One problem has been the emergency room crowding, it is easy to wait 12 hours -- don't arrive at the emergency on a Saturday afternoon!!! However, emergencies have been expanded dramatically over the past 15 years, there has been a change in the way residents and interns deal with outpatient follow-up:  20 years ago it was "call me at home", now its "go to the emergency".  Moreover, hospital procedures have also changed.  When I was 17 I had an appendectomy -- mine was an emergency I was in and out of the hospital within a week (very fast).  I actually worked at the hospital where I had my operation -- its strange to be greeted by a nurse that until 24 hours ago was a work colleague (literally).  Moreover, that was my only experience of dealing with the emergency room:  

I waited at home all day -- feeling worse with increasing pain (and no appetite), around 5 pm I took a cab to the hospital, I was greeted by the admittance staff (I had worked at the emergency) who knew me well.  they asked me to walk in the back corridor where a young doctor looked at me (who also knew me) pressed his finger in my abdomen...20 seconds later I was on a stretcher, blood was drawn and medical history was taken by an intern.  By 8 pm I was on the table and had my appendix out, three days later I was out of the hospital, walking like a question mark.
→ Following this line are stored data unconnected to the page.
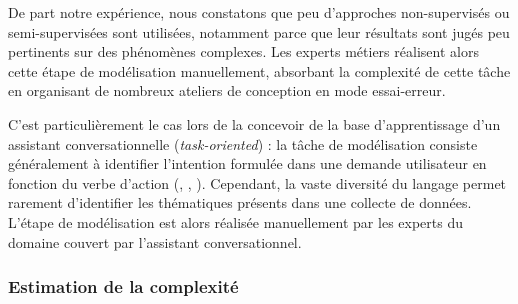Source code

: 			\begin{leftBarAuthorOpinion}
				De part notre expérience, nous constatons que peu d'approches non-supervisés ou semi-supervisées sont utilisées, notamment parce que leur résultats sont jugés peu pertinents sur des phénomènes complexes.
				Les experts métiers réalisent alors cette étape de modélisation manuellement, absorbant la complexité de cette tâche en organisant de nombreux ateliers de conception en mode essai-erreur.
				
				C'est particulièrement le cas lors de la concevoir de la base d'apprentissage d'un assistant conversationnelle (\textit{task-oriented}) : la tâche de modélisation consiste généralement à identifier l'intention formulée dans une demande utilisateur en fonction du verbe d'action (, , ).
				Cependant, la vaste diversité du langage permet rarement d'identifier les thématiques présents dans une collecte de données.
				L'étape de modélisation est alors réalisée manuellement par les experts du domaine couvert par l'assistant conversationnel.
			\end{leftBarAuthorOpinion}
		
		\subsubsection{Estimation de la complexité}
		\label{section:2.3.2.B-DEFIS-ANNOTATION-ASPECT-COMPLEXITE-ESTIMATION}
I have always been a fan of "user fees" as a market method of discouraging "emergency room abusers", amazingly despite the long waiting time, some people will go to the emergency three or four times a week.  A regional hospital in the province decided to look at the problem of "serial abusers", and discovered startling facts, first they are young in their 50s, second the bulk have mental, respiratory cardiac problems or drug problems. These patients accounted for 25% of the emergency room walk-ins, but accounted for 75% of the emergency room resources.
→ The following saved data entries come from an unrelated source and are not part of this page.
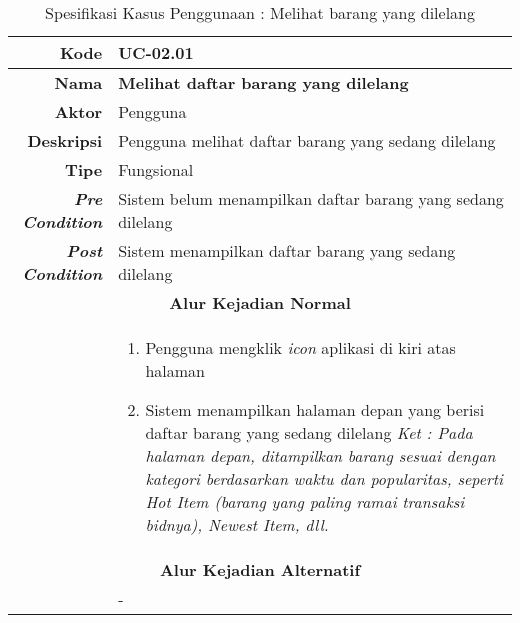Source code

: 
\begin{table}[H]
	\centering
	\caption{Spesifikasi Kasus Penggunaan : Melihat barang yang dilelang}
	\label{uc02.01}
	\begin{tabular}{|r|p{8cm}|}
		\hline
		\textbf{Kode}                                                    & UC-02.01                                                     \\ \hline
		\textbf{Nama}                                                    
			& \textbf{Melihat daftar barang yang dilelang}                                         
			\\ \hline
		\textbf{Aktor}                                                   & Pengguna                                                    \\ \hline
		\textbf{Deskripsi}
			& Pengguna melihat daftar barang yang sedang dilelang
			\\ \hline
		\textbf{Tipe}                                                    
			& Fungsional
			\\ \hline
		\textbf{\textit{Pre Condition}}
			& Sistem belum menampilkan daftar barang yang sedang dilelang
			\\ \hline
		\textbf{\textit{Post Condition}}
			& Sistem menampilkan daftar barang yang sedang dilelang
			\\ \hline
		\multicolumn{2}{|c|}{\textbf{Alur Kejadian Normal}}                                                                            \\ \hline
		\multicolumn{1}{|l|}{}                                           & 
		\begin{enumerate}
			\item Pengguna mengklik \textit{icon} aplikasi di kiri atas halaman
			\item Sistem menampilkan halaman depan yang berisi daftar barang yang sedang dilelang
				  \newline
				  \textit{Ket : Pada halaman depan, ditampilkan barang sesuai dengan kategori berdasarkan waktu dan popularitas, seperti Hot Item (barang yang paling ramai transaksi bidnya), Newest Item, dll.}
		\end{enumerate}
		\\ \hline
		\multicolumn{2}{|c|}{\textbf{Alur Kejadian Alternatif}}                                                         \\ \hline
		\multicolumn{1}{|l|}{}                                           
			& -
		\\ \hline
	\end{tabular}
\end{table}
In fact, all these patients have one aspect in common -- these were chronic illness problems.  So the hospital decided to "follow" these patient with a social worker and a doctor that would contact them and make sure that they medication and health was well followed -- total cost $100k per year, a drop int he bucket when you consider that an emergency room bed cost upwards of $500 per hour, and better care for the patients, who have reduced their visit to the emergency room to nothing.

Amazingly, this was not a "market solution"  these patient were not "abusing" the system but were really sick and required closer follow up (but much lower intensity).  Obviously, had these patient had a family doctor this would not have been a problem, but it is an elegant solution that meet these patients needs!  
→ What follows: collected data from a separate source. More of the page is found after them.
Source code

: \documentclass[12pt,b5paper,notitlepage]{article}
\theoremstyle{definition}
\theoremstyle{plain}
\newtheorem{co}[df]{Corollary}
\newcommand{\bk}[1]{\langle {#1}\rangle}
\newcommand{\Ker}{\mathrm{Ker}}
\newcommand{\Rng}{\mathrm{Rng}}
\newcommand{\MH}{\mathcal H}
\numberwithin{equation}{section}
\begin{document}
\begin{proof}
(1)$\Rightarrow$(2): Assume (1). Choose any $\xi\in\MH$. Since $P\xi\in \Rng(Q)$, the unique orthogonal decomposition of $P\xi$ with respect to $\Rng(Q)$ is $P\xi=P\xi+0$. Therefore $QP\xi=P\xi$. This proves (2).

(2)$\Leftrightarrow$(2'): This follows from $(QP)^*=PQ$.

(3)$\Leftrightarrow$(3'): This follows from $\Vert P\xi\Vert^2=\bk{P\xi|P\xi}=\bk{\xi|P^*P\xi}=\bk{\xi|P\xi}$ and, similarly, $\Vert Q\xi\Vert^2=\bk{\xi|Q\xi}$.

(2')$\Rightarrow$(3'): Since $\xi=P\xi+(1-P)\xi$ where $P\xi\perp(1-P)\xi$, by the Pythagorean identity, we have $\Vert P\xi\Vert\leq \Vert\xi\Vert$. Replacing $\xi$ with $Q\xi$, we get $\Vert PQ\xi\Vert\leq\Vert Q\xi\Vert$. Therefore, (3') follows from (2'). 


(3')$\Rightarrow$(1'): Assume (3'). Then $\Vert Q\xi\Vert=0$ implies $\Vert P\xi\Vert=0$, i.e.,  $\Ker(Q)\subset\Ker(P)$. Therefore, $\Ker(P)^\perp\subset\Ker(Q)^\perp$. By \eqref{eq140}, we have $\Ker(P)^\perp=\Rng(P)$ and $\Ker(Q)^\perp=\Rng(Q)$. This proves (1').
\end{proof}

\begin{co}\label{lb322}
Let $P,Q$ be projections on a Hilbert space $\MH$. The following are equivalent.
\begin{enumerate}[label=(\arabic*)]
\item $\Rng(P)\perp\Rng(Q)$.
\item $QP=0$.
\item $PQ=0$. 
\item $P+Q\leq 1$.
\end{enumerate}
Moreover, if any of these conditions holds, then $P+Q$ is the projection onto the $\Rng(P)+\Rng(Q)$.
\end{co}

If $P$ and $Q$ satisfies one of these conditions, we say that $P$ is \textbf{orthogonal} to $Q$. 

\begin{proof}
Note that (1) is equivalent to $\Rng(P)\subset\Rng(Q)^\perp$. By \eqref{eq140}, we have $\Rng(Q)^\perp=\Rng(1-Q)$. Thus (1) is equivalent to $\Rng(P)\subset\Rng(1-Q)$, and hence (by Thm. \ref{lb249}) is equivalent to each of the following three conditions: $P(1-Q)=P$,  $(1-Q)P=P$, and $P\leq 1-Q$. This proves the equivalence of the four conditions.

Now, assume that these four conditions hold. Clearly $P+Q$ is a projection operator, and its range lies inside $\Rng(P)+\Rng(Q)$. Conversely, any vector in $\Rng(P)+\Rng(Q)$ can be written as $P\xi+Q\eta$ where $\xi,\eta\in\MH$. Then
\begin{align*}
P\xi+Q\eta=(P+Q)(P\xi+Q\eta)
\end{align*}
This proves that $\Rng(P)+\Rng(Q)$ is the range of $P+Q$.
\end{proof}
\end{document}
This episode reminds me of how the U.S. is "not" dealing with its health care problem.  It is well established that the U.S. system is the world's most expensive, and yet produces poor outcome -- quality of life is poorer than in many countries that have cheaper systems.  American doctors operate more than any other doctors.  Not only is the system expensive a large percentage of the population is not covered, before the financial crisis something like 30 - 50 million were not covered.  It has to be worse today since 16% of the population in either unemployed or underemployed... and insurance costs are rising at double digit per year and have done so for a decade or more.  Yet the Americans are unable to look beyond the mantra of the "private sector solutions".  what was done here in Quebec is ground breaking it reduces wait time in emergencies for real problems, and provided adequate care to sufferers of chronic illnesses.